Exercise instructions: Scan the records below for the line containing "### Getting started" and the line containing "- [Learn Next.js](https://nextjs.org/learn) - an". Copy both, plus every line between, exactly.

Extracted entries:

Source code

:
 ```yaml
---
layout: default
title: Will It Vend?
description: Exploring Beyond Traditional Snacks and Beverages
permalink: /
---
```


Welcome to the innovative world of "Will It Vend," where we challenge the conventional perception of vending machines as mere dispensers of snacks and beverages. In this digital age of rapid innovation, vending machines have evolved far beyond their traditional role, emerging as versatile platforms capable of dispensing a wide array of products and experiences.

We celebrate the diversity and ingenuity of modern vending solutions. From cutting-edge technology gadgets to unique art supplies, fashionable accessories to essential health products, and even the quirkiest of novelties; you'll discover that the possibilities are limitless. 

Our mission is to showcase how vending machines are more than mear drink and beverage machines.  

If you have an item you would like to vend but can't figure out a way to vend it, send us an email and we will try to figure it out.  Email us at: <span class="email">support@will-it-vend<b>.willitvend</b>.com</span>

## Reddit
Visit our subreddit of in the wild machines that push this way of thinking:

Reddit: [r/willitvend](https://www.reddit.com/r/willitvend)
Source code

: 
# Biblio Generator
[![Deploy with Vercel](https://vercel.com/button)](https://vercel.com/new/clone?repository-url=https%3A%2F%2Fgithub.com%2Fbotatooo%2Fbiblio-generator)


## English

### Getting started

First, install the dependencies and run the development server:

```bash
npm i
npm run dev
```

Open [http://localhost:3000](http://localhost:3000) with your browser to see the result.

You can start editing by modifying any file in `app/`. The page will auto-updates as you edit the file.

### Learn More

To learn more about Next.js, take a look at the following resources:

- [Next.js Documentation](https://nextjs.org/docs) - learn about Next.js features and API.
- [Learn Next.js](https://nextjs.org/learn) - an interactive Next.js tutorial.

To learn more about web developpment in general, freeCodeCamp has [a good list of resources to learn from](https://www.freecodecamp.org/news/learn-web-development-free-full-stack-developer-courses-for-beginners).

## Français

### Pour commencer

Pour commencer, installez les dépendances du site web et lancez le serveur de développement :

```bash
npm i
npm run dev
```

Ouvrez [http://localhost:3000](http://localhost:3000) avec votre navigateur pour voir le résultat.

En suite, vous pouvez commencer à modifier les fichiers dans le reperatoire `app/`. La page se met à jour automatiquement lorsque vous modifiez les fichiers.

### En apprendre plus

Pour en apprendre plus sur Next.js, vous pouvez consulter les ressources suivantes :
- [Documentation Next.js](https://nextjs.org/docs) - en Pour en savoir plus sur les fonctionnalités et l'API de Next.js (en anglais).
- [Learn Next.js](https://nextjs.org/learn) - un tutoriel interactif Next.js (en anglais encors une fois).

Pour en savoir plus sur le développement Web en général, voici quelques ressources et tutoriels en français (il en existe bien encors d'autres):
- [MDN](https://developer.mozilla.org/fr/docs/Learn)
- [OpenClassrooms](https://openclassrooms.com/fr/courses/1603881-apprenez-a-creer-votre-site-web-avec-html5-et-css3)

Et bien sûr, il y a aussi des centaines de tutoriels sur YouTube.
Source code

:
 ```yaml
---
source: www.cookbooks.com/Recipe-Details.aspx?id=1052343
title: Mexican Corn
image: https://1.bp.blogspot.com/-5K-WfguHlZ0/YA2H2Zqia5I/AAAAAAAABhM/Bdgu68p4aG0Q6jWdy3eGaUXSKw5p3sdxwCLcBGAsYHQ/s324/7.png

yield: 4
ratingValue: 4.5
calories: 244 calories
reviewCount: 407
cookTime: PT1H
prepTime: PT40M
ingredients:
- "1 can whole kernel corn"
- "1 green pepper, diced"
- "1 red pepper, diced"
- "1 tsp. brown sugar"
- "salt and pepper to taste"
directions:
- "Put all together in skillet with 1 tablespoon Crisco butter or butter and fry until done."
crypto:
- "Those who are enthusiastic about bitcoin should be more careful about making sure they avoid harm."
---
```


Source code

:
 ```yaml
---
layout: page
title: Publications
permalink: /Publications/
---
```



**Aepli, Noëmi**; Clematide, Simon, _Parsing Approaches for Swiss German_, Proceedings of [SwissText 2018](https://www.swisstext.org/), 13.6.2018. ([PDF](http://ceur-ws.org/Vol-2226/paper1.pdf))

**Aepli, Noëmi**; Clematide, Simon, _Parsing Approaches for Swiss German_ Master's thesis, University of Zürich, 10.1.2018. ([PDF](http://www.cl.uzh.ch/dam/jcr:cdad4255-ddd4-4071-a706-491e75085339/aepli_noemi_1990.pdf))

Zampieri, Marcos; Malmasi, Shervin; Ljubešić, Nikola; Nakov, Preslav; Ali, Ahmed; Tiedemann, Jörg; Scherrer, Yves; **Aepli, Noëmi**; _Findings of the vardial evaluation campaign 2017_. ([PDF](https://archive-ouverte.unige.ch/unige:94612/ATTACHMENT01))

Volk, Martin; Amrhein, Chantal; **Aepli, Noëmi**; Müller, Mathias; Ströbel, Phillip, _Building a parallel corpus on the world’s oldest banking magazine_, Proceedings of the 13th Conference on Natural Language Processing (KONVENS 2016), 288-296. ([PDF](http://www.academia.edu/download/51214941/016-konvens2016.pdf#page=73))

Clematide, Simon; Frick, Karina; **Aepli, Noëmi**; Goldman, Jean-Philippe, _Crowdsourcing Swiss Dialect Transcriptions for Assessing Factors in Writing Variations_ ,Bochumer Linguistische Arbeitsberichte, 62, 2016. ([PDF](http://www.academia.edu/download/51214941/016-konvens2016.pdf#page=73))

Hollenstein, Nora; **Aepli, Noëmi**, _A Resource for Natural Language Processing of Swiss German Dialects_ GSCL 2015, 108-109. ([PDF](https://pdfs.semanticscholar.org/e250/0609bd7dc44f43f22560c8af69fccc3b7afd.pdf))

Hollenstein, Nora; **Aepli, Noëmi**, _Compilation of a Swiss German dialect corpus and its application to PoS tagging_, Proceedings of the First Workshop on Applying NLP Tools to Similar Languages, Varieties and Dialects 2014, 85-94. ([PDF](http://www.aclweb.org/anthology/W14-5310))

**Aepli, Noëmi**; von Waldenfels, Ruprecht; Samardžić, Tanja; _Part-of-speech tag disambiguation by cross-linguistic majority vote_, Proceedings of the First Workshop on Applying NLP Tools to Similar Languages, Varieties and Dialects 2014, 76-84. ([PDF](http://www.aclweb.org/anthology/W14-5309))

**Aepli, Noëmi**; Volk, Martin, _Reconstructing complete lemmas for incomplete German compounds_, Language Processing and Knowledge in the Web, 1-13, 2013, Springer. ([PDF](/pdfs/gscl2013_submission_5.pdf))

Answer section:
### Getting started

First, install the dependencies and run the development server:

```bash
npm i
npm run dev
```

Open [http://localhost:3000](http://localhost:3000) with your browser to see the result.

You can start editing by modifying any file in `app/`. The page will auto-updates as you edit the file.

### Learn More

To learn more about Next.js, take a look at the following resources:

- [Next.js Documentation](https://nextjs.org/docs) - learn about Next.js features and API.
- [Learn Next.js](https://nextjs.org/learn) - an interactive Next.js tutorial.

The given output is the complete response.